18/01/2026 11:32
L’Hatria Faras riapre il campionato vincendo per 4-3 a Miglianico e infliggendo alla capolista la prima sconfitta del campionato, restituendo il risultato che era maturato ad Atri nella giornata di apertura ma anche riscattando l’amara sconfitta subita ai calci di rigore nella recente semifinale di Coppa Italia regionale che al PalaRoma ha poi incoronato il Miglianisport reginetta d’Abruzzo. Una vittoria firmata soprattutto dal carattere e dalla grande attenzione mostrata dagli uomini di Di Vittorio nella lettura delle fasi decisive della sfida, dove i gialloneri sono stati abili a sfruttare tanto le opportunità costruite quanto quelle concesse dalla prima della classe per indirizzare la sfida al vertice dalla loro parte.
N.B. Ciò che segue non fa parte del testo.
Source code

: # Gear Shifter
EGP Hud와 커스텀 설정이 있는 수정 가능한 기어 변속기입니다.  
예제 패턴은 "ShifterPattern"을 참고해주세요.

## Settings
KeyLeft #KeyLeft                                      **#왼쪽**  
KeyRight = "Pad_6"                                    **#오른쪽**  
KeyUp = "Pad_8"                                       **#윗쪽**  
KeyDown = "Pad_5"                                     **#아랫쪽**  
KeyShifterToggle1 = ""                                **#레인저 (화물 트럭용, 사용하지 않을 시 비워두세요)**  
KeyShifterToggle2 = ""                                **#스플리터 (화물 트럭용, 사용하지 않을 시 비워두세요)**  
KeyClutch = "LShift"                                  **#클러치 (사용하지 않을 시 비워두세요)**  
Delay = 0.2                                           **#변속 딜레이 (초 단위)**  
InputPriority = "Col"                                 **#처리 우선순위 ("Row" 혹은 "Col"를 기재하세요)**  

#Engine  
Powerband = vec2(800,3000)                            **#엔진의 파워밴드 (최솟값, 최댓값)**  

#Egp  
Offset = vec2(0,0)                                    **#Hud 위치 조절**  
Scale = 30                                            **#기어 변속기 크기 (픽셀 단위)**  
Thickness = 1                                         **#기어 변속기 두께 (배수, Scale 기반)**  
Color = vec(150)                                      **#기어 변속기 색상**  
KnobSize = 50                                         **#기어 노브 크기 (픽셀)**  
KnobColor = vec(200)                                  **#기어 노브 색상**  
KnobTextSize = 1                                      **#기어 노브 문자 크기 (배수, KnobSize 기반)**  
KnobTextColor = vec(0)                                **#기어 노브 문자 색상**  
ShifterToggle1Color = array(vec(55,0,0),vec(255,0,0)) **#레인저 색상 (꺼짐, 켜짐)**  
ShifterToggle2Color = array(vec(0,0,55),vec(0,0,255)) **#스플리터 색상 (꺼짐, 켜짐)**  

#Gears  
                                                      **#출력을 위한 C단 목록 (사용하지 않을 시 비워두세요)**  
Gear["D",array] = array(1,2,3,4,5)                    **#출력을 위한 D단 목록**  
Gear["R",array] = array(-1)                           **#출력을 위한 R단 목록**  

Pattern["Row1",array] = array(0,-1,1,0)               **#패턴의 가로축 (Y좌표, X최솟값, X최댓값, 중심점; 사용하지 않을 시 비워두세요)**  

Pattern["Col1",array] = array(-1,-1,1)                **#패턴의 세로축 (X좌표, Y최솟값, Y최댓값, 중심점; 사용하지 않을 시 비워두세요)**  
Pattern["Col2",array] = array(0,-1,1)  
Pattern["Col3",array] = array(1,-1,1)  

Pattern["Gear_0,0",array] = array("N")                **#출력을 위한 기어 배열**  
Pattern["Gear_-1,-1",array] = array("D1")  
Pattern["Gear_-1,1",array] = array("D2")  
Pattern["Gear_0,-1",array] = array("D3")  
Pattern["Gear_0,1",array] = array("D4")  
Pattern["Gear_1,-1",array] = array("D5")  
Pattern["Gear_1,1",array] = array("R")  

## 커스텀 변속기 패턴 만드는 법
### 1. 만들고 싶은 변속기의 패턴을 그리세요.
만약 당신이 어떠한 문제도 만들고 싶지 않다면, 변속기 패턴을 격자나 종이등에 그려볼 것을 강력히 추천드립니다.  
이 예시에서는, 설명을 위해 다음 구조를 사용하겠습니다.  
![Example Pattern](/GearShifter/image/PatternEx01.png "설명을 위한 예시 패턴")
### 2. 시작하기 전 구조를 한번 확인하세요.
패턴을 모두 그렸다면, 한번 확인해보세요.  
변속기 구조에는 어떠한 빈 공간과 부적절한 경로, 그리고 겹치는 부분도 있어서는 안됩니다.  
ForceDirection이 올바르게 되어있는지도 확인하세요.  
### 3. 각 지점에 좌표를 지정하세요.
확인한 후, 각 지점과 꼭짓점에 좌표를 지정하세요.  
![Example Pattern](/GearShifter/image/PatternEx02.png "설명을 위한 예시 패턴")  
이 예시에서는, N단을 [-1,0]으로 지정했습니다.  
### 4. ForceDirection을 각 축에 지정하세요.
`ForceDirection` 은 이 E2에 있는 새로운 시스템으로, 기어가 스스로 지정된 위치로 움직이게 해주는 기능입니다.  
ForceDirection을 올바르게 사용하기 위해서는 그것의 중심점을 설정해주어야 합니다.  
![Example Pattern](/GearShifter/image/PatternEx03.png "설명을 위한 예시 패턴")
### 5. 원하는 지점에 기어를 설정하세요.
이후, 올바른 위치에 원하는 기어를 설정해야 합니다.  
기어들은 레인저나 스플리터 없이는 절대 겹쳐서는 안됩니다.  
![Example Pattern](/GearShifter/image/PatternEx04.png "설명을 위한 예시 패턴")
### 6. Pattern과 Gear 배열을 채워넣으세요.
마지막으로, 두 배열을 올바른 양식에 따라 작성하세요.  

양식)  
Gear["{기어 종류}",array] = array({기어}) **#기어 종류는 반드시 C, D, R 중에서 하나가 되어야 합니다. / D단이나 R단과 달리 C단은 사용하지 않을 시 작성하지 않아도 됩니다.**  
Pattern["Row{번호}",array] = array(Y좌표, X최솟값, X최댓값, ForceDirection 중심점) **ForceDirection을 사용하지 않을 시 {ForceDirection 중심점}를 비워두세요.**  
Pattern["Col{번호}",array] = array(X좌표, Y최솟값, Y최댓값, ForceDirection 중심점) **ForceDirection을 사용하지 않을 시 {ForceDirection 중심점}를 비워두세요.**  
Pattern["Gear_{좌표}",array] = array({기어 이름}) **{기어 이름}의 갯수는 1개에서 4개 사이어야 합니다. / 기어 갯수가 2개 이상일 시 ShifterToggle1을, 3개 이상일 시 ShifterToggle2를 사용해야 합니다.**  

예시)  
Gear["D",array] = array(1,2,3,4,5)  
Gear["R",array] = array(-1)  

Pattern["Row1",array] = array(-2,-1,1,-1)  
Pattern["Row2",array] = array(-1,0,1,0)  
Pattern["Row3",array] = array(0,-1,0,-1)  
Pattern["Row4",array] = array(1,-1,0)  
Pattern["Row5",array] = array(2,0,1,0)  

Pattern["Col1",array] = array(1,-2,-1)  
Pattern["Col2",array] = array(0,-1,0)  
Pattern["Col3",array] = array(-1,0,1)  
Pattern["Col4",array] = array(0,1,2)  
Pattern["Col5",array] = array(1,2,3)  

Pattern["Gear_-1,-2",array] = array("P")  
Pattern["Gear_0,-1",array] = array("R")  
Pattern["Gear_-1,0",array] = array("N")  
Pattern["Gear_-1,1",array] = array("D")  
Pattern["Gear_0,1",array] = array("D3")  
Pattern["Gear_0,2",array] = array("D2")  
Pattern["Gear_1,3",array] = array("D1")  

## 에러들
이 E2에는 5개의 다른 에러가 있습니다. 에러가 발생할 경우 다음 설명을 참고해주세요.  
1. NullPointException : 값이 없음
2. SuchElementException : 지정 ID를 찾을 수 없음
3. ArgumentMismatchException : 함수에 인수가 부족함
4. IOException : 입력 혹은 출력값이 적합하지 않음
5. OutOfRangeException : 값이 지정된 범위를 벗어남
LA CRONACA - E’ stata una gara giocata su ritmi elevati sin dal fischio iniziale, considerando anche le ridotte dimensioni dell’impianto miglianicese dove i capovolgimenti di fronte sono all’ordine del secondo. Hatria che la sbloccava con una giocata personale di Dodò Correia, ma vanno comunque segnalati diversi interventi risolutori dei due estremi difensori, Di Sante da parte atriana e Dario Dell’Oso per i padroni di casa, che hanno sbarrato la strada agli avanti avversari. 1-0 per l’Hatria, dunque, al termine della prima frazione e secondo tempo che si apriva subito con l’autorete di Federico Caporale sulla conclusione di Angelozzi, che consentiva ai teramani di portarsi sul doppio vantaggio.
Logica la reazione della squadra di Pablito D’Ambrosio, che per diverse stagioni ricordiamo ha guidato l’Hatria: Federico Caporale impattava la sfera di prima intenzione sul corner calciato da Falasca e non dava scampo a Di Sante riaprendo la sfida, che però proprio Falasca condizionava prendendosi in rapida successione due cartellini gialli e lasciando la sua squadra in inferiorità numerica: Lona chiudeva felicemente la rotazione che valeva il gol del 3-1. Ritmi che restavamo molto alti, con i giocatori dell’Hatria che si caricavamo di falli esaurendo il bonus tra le proteste dei numerosi sostenitori arrivati a Miglianico da Atri: sul primo tiro libero concesso Marignetti non sbagliava riportando la capolista a -1.
A questo punto l’inerzia del match si spostava tutta sul tentativo dei padroni di casa di recuperare quanto meno il pari, D’Ambrosio si giocava la carta di Dario Dell’Oso avanzato come quinto di movimento, manovra che però non sortiva gli effetti sperati. Anzi, a due minuti dalla sirena era decisivo Angelozzi a indovinare lo specchio della porta lasciata incustodita intercettando nella sua metà campo un pallone gestito male sulla rotazione con il quinto, mettendo l’inciso sul blitz atriano. A pochi secondi dalla sirena, Di Bartolomeo realizzava un nuovo tiro libero, ma era di fatto l’ultimo lampo di un confronto che l’Hatria ha saputo portare dalla sua parte con grande determinazione: la lotta per la Serie B adesso è completamente riaperta.